### Exercise brief
The expected output is each line below containing "finish", copied in full.
** Supplied records follows **
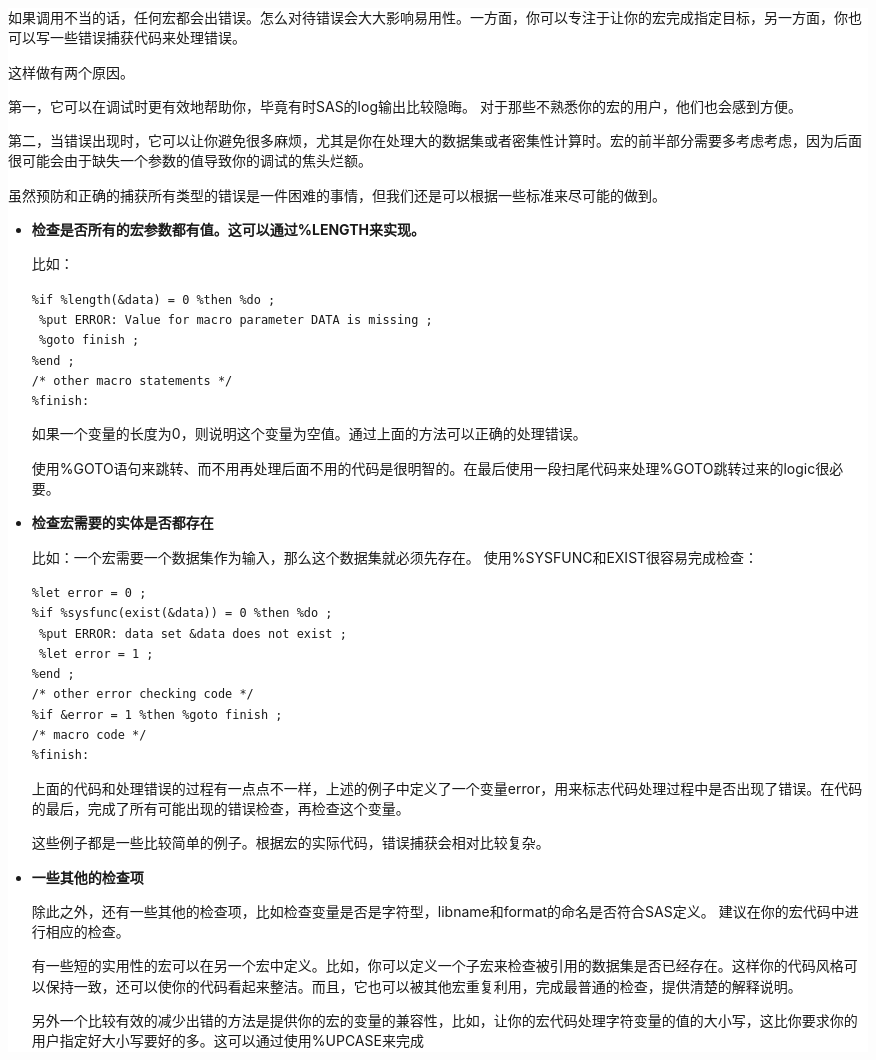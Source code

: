 如果调用不当的话，任何宏都会出错误。怎么对待错误会大大影响易用性。一方面，你可以专注于让你的宏完成指定目标，另一方面，你也可以写一些错误捕获代码来处理错误。

这样做有两个原因。

第一，它可以在调试时更有效地帮助你，毕竟有时SAS的log输出比较隐晦。
对于那些不熟悉你的宏的用户，他们也会感到方便。

第二，当错误出现时，它可以让你避免很多麻烦，尤其是你在处理大的数据集或者密集性计算时。宏的前半部分需要多考虑考虑，因为后面很可能会由于缺失一个参数的值导致你的调试的焦头烂额。

虽然预防和正确的捕获所有类型的错误是一件困难的事情，但我们还是可以根据一些标准来尽可能的做到。

* **检查是否所有的宏参数都有值。这可以通过%LENGTH来实现。**

	比如：
	
	```
	%if %length(&data) = 0 %then %do ;
	 %put ERROR: Value for macro parameter DATA is missing ;
	 %goto finish ;
	%end ;
	/* other macro statements */
	%finish: 
	```
	
	如果一个变量的长度为0，则说明这个变量为空值。通过上面的方法可以正确的处理错误。
	
	使用%GOTO语句来跳转、而不用再处理后面不用的代码是很明智的。在最后使用一段扫尾代码来处理%GOTO跳转过来的logic很必要。


* **检查宏需要的实体是否都存在**

	比如：一个宏需要一个数据集作为输入，那么这个数据集就必须先存在。
	使用%SYSFUNC和EXIST很容易完成检查：
	
	```
	%let error = 0 ;
	%if %sysfunc(exist(&data)) = 0 %then %do ;
	 %put ERROR: data set &data does not exist ;
	 %let error = 1 ;
	%end ;
	/* other error checking code */
	%if &error = 1 %then %goto finish ;
	/* macro code */
	%finish: 
	```
	
	上面的代码和处理错误的过程有一点点不一样，上述的例子中定义了一个变量error，用来标志代码处理过程中是否出现了错误。在代码的最后，完成了所有可能出现的错误检查，再检查这个变量。
	
	这些例子都是一些比较简单的例子。根据宏的实际代码，错误捕获会相对比较复杂。

* **一些其他的检查项**

	除此之外，还有一些其他的检查项，比如检查变量是否是字符型，libname和format的命名是否符合SAS定义。
	建议在你的宏代码中进行相应的检查。
	
	有一些短的实用性的宏可以在另一个宏中定义。比如，你可以定义一个子宏来检查被引用的数据集是否已经存在。这样你的代码风格可以保持一致，还可以使你的代码看起来整洁。而且，它也可以被其他宏重复利用，完成最普通的检查，提供清楚的解释说明。
	
	另外一个比较有效的减少出错的方法是提供你的宏的变量的兼容性，比如，让你的宏代码处理字符变量的值的大小写，这比你要求你的用户指定好大小写要好的多。这可以通过使用%UPCASE来完成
** End of Supplied records **
### Task solution
	 %goto finish ;
	%finish: 
	%if &error = 1 %then %goto finish ;
	%finish: 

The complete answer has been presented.